Only one stretch of the data below is wanted: the lines starting at the one with "Software Engineer •" and ending at the one with "[GitHub](https://github.com/Burnsedia) | 🐦", both included, given again exactly.

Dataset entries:
BEGIN

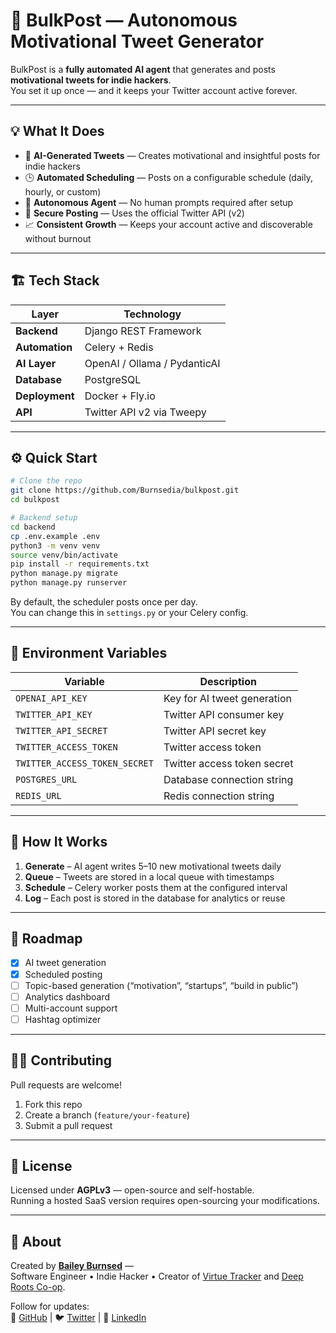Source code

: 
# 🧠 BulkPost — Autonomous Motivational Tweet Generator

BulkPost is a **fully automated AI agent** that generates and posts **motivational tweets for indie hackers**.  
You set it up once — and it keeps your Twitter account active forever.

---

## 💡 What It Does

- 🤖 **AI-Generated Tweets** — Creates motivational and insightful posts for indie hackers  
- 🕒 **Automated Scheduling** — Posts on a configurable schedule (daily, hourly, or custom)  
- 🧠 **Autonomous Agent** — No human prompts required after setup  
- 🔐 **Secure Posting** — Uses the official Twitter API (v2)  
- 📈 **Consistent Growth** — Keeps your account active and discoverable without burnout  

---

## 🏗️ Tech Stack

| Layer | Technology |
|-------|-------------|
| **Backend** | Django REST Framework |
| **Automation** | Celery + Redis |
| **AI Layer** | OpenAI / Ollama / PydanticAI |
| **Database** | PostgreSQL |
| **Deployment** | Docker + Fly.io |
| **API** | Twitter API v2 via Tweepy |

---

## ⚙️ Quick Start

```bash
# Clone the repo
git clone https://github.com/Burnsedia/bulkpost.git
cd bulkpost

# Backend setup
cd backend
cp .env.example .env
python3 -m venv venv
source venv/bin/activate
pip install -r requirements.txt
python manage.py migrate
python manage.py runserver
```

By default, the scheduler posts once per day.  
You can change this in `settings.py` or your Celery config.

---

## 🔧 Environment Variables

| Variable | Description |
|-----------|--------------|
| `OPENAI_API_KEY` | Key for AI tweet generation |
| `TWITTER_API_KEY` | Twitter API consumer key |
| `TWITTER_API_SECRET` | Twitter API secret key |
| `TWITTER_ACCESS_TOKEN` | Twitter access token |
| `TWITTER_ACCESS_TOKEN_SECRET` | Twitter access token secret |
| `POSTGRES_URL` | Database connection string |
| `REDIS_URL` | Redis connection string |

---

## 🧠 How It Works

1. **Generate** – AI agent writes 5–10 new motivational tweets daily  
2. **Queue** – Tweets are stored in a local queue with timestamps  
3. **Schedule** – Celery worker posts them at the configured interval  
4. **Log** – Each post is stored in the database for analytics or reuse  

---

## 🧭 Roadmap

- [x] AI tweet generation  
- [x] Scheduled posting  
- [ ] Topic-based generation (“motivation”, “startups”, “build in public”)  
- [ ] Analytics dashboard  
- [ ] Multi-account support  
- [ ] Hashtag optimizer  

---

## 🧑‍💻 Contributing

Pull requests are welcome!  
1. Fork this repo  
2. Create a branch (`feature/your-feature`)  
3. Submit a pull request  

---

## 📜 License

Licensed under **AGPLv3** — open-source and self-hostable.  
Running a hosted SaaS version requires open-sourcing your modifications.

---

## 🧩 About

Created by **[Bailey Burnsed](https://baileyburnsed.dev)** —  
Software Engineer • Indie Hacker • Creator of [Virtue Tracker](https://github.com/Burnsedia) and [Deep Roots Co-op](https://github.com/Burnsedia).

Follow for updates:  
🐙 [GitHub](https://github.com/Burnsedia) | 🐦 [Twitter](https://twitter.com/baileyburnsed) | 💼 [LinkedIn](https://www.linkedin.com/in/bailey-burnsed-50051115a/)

END
BEGIN

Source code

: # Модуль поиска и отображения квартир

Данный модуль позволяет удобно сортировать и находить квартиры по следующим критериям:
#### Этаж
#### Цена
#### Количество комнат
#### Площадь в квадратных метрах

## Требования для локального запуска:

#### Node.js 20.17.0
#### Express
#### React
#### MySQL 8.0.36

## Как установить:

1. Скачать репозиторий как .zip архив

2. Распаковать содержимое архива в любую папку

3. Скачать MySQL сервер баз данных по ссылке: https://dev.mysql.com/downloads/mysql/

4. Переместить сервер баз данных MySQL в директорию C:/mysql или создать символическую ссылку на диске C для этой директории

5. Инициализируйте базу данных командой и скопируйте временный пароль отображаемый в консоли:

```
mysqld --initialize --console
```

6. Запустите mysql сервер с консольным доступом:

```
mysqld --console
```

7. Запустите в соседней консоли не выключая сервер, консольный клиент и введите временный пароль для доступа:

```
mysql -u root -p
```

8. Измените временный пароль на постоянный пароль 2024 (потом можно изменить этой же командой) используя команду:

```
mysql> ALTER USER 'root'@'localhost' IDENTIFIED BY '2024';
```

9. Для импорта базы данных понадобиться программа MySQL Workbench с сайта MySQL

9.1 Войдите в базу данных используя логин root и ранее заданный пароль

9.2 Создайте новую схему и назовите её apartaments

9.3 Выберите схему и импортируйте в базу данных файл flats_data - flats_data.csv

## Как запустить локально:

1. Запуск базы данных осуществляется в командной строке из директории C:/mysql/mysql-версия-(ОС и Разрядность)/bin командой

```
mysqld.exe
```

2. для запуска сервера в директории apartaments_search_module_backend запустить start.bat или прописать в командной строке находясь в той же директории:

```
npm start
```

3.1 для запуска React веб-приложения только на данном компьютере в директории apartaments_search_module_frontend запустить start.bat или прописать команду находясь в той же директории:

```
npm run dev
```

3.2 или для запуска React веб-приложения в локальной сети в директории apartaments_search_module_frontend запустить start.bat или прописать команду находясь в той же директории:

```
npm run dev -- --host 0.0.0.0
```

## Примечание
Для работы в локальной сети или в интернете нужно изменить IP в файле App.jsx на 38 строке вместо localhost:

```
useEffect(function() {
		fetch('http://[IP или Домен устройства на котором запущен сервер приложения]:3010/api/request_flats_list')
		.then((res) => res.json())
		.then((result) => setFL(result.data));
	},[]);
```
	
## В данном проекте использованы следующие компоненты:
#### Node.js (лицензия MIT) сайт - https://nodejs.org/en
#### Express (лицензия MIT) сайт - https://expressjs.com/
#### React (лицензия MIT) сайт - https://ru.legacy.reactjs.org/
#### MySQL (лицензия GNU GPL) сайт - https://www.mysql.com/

END
BEGIN

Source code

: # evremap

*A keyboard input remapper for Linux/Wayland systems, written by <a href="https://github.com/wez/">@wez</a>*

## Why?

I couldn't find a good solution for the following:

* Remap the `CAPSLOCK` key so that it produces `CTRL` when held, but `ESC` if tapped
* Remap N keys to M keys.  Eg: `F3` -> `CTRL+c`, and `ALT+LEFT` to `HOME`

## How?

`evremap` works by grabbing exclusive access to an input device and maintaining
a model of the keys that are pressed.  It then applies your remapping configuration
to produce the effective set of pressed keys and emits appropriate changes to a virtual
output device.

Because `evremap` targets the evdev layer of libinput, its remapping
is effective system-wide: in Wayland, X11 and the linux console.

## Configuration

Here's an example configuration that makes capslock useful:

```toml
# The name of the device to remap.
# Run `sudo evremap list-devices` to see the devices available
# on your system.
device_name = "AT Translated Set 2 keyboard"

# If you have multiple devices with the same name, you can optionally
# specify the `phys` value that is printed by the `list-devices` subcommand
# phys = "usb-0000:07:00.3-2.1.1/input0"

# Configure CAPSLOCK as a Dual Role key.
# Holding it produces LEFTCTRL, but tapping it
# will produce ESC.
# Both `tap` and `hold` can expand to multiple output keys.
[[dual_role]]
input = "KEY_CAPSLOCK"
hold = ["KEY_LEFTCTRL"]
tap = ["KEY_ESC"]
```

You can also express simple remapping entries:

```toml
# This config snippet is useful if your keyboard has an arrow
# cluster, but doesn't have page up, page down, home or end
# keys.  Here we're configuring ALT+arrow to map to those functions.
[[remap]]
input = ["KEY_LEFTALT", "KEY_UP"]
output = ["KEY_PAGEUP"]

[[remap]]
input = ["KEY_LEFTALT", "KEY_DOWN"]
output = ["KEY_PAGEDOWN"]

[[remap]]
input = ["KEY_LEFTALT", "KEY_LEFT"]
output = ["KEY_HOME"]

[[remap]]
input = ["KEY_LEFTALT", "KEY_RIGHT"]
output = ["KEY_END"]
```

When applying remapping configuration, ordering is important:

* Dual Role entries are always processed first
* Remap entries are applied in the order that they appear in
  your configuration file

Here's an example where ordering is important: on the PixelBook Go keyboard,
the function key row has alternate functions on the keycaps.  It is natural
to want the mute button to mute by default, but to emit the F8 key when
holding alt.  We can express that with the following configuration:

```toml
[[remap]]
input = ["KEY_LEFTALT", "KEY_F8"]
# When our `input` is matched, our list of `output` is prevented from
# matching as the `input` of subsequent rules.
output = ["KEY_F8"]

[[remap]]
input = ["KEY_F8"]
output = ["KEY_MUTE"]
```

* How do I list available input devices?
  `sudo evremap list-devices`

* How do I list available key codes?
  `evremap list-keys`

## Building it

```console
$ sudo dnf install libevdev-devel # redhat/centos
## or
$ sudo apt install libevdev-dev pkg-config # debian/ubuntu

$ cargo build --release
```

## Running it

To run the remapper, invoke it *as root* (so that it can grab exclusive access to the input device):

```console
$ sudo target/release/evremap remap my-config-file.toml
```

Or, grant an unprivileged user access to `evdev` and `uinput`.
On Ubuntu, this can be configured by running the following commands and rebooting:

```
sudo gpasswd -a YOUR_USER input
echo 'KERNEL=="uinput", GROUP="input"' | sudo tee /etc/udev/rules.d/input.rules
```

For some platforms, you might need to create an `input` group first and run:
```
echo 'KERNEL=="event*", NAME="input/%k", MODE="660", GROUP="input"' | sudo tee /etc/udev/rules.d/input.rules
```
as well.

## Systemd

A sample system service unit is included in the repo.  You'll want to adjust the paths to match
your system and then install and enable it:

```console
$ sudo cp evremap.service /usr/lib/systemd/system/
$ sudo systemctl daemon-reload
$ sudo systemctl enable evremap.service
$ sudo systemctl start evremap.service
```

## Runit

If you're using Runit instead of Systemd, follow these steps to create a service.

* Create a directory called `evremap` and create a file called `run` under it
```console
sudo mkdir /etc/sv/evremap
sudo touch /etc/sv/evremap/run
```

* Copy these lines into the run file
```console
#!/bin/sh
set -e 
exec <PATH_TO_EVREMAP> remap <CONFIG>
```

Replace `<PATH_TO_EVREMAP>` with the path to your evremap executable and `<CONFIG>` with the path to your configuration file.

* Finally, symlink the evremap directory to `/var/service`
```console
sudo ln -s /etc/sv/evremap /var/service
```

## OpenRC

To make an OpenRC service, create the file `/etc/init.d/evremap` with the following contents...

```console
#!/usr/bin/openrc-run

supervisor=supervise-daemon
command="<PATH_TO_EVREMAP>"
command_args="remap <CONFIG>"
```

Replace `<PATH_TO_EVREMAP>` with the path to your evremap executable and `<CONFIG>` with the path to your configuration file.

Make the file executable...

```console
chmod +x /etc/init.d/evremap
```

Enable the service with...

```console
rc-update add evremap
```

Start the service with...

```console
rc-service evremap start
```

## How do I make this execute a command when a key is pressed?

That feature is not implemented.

END

**Answer box**
Software Engineer • Indie Hacker • Creator of [Virtue Tracker](https://github.com/Burnsedia) and [Deep Roots Co-op](https://github.com/Burnsedia).

Follow for updates:  
🐙 [GitHub](https://github.com/Burnsedia) | 🐦 [Twitter](https://twitter.com/baileyburnsed) | 💼 [LinkedIn](https://www.linkedin.com/in/bailey-burnsed-50051115a/)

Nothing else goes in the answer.